Configuring TypeScript applications with the `defineConfig` pattern that takes asynchronous callbacks allowing you to code over settings is very useful. And it's fully typed and programmable.
It's particularly useful because it also allows you to trivially use one single configuration file where you only set what's different between environments with some env === "local" then use this db dependency or turn on/off sentry, etc.
Zig is another language that shows that configuration and building should just be code in the language itself.
This depends on the trust-model for who is doing the configuration, especially if you're trying to host for multiple tenants/customers. Truly sandboxing arbitrary code is much harder than reading XML/JSON/etc.
Note that this implies a Turing incomplete language. Which makes sense - our goal is to make dangerous programs unrepresentable, so naturally we can't implement every algorithm in our restricted language.
The data model is closer to XML than JSON, though, so unfortunately it's not a drop-in replacement for yaml.
Small sample:
package {
name my-pkg
version "1.2.3"
dependencies {
// Nodes can have standalone values as well as // key/value pairs.

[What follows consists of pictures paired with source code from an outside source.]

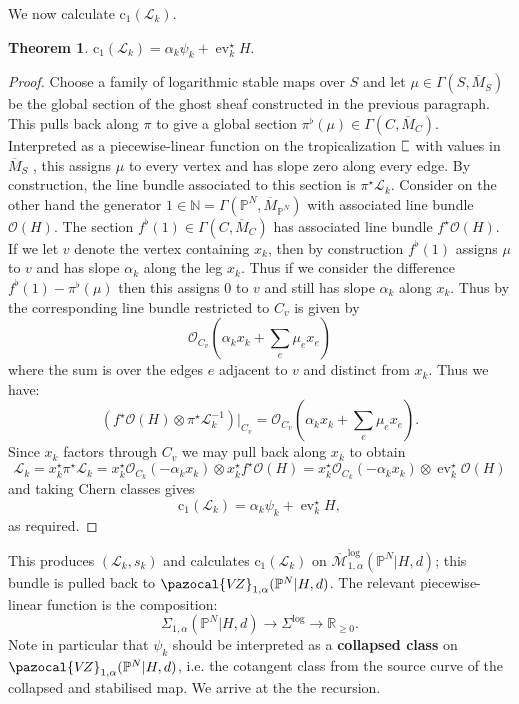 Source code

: \documentclass[11pt]{amsart}
\newcommand{\sqC}{\scalebox{0.8}[1.3]{$\sqsubset$}}
\newcommand{\MLog}{\overline{\mathcal{M}}^{\operatorname{log}}}
\newcommand{\PP}{\mathbb P}
\newcommand{\VZ}{\pazocal{V\!Z}}
\newcommand{\st}{\star}
\newcommand{\N}{\mathbb{N}}
\newcommand{\OO}{\mathcal{O}}
\renewcommand{\to}{\rightarrow}
\newcommand{\ev}{\operatorname{ev}}
\newcommand{\Lcal}{\mathcal{L}}
\newcommand{\cchern}{\mathrm{c}}
\newcommand{\ol}[1]{\overline{#1}}
\newcommand{\RR}{\mathbb{R}}
\theoremstyle{definition}
\newtheorem{thm}{Theorem}[section]
\theoremstyle{definition}
\begin{document}
We now calculate $\cchern_1(\Lcal_k)$. 
\begin{thm} $\cchern_1(\Lcal_k) = \alpha_k \psi_k + \ev_k^\st H.$\end{thm}
\begin{proof}
Choose a family of logarithmic stable maps over $S$ and let $\mu \in \Gamma(S,\ol{M}_S)$ be the global section of the ghost sheaf constructed in the previous paragraph. This pulls back along $\pi$ to give a global section $\pi^\flat(\mu) \in \Gamma(C,\ol{M}_C)$.  Interpreted as a piecewise-linear function on the tropicalization $\sqC$ with values in $\ol{M}_S$ \cite[Remark 7.3]{CavalieriChanUlirschWise}, this assigns $\mu$ to every vertex and has slope zero along every edge. By construction, the line bundle associated to this section is $\pi^\st \Lcal_k$. Consider on the other hand the generator $1 \in \N = \Gamma(\PP^N,\ol{M}_{\PP^N})$ with associated line bundle $\OO(H)$. The section $f^\flat(1) \in \Gamma(C,\ol{M}_C)$ has associated line bundle $f^\st\OO(H)$. If we let $v$ denote the vertex containing $x_k$, then by construction $f^\flat(1)$ assigns $\mu$ to $v$ and has slope $\alpha_k$ along the leg $x_k$. Thus if we consider the difference $f^\flat(1) - \pi^\flat(\mu)$ then this assigns $0$ to $v$ and still has slope $\alpha_k$ along $x_k$. Thus by \cite[Proposition 2.4.1]{RSPW} the corresponding line bundle restricted to $C_v$ is given by
\begin{equation*} \OO_{C_v} \left(\alpha_k x_k + \sum_e \mu_e x_e \right) \end{equation*}
where the sum is over the edges $e$ adjacent to $v$ and distinct from $x_k$. Thus we have:
\begin{equation*} \left( f^\st\OO(H) \otimes \pi^\st \Lcal_k^{-1} \right) \big|_{C_v} = \OO_{C_v} \left(\alpha_k x_k + \sum_e \mu_e x_e \right).\end{equation*}
Since $x_k$ factors through $C_v$ we may pull back along $x_k$ to obtain
\begin{equation*} \Lcal_k = x_k^\st\pi^\st \Lcal_k = x_k^\st \OO_{C_k}(-\alpha_k x_k) \otimes x_k^\st f^\st\OO(H) = x_k^\st \OO_{C_k}(-\alpha_k x_k) \otimes \ev_k^\st \OO(H) \end{equation*}
and taking Chern classes gives
\begin{equation*} \cchern_1(\Lcal_k) = \alpha_k \psi_k + \ev_k^\st H,\end{equation*}
as required.\end{proof}
This produces $(\Lcal_k,s_k)$ and calculates $\cchern_1(\Lcal_k)$ on $\MLog_{1,\alpha}(\PP^N|H,d)$; this bundle is pulled back to $\VZ_{1,\alpha}(\PP^N|H,d)$. The relevant piecewise-linear function is the composition:
\begin{equation*} \Sigma_{1,\alpha}(\PP^N|H,d) \to \Sigma^{\log} \to \RR_{\geq 0}.\end{equation*}
Note in particular that $\psi_k$ should be interpreted as a \textbf{collapsed class} on $\VZ_{1,\alpha}(\PP^N|H,d)$, i.e. the cotangent class from the source curve of the collapsed and stabilised map. We arrive at the the recursion. 
\end{document}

lodash "^3.2.1" optional=#true alias=underscore
}
}
I think the post is hurt by the desire to sort of… “have a theory” or take a new stance. The configuration file is obviously not a user interface, it is data. It is data that is typically edited with a text editor. The text editor is the UI. The post doesn’t really justify the idea of calling the configuration file, rather than the program used to edit it, the UI. Instead it focuses on a better standard for the data.
The advancement of standards that make the data easier to handle inside the text editor is great, though! Maybe the slightly confusing (I dare say confused) blog title will help spread the idea of kson, regardless.
Edit: another idea, one that is so obvious that nobody would write a blog post about it, is that configuring your program is part of the UX.
But we allow it for files that tend to make production changes usually without any unit tests!
I'd prefer something syntaxed like a programming language but without turing completeness.
It's not telling, it's impossible. Neither JSON or YAML are Turing complete. That said, the JS in JSON is for Javascript, whose syntax it is derived from, so at least one major language uses it in its syntax.
And don’t forget Ansible playbooks!
price_in_€: 42
"price_in_€": 42
Or were you already aware of that and lamenting that KSON requires quoting in this case, compared to YAML which doesn't?I’ll stick to JSON. When JSON isn’t enough it usually means the schema needs an update.
As for Apple Pkl, I think we share the goal of robustness and "toolability", but pkl seems way more complex. I personally think it's more useful to keep things simple, to avoid advancing in the configuration complexity clock (for context, see https://mikehadlow.blogspot.com/2012/05/configuration-comple...).
I agree that it's not perfect but worse is better and familiar is a massive win over making your users look up a new file format or set their editor up for it. If you truly hate YAML that's fine, there's plenty of other familiar formats: INI, toml, JSON.
Why would you be doing that?
Like, are you _literally_ scripting in the value of an item or are you just equating that they are similar?
Literal being:
get_number_of_lines:
command: >
#!/bin/bash
wc -l
Invariably, ppl will write inline scripts instead of actual scripts in their own files. There are also some SDKs for most of these operations that would let you do it in code but they are not always 100% the same as the CLI, some options are different, etc.
But I'd strongly encourage everybody to think about whether that deep configurability is really needed.
That’s why 90% of each iOS update is just another menu or a reorganization of menus and why there are 3 different ways to access the same info/menus on iOS.
1: I pulled that out of my butt, there's no factual data to it.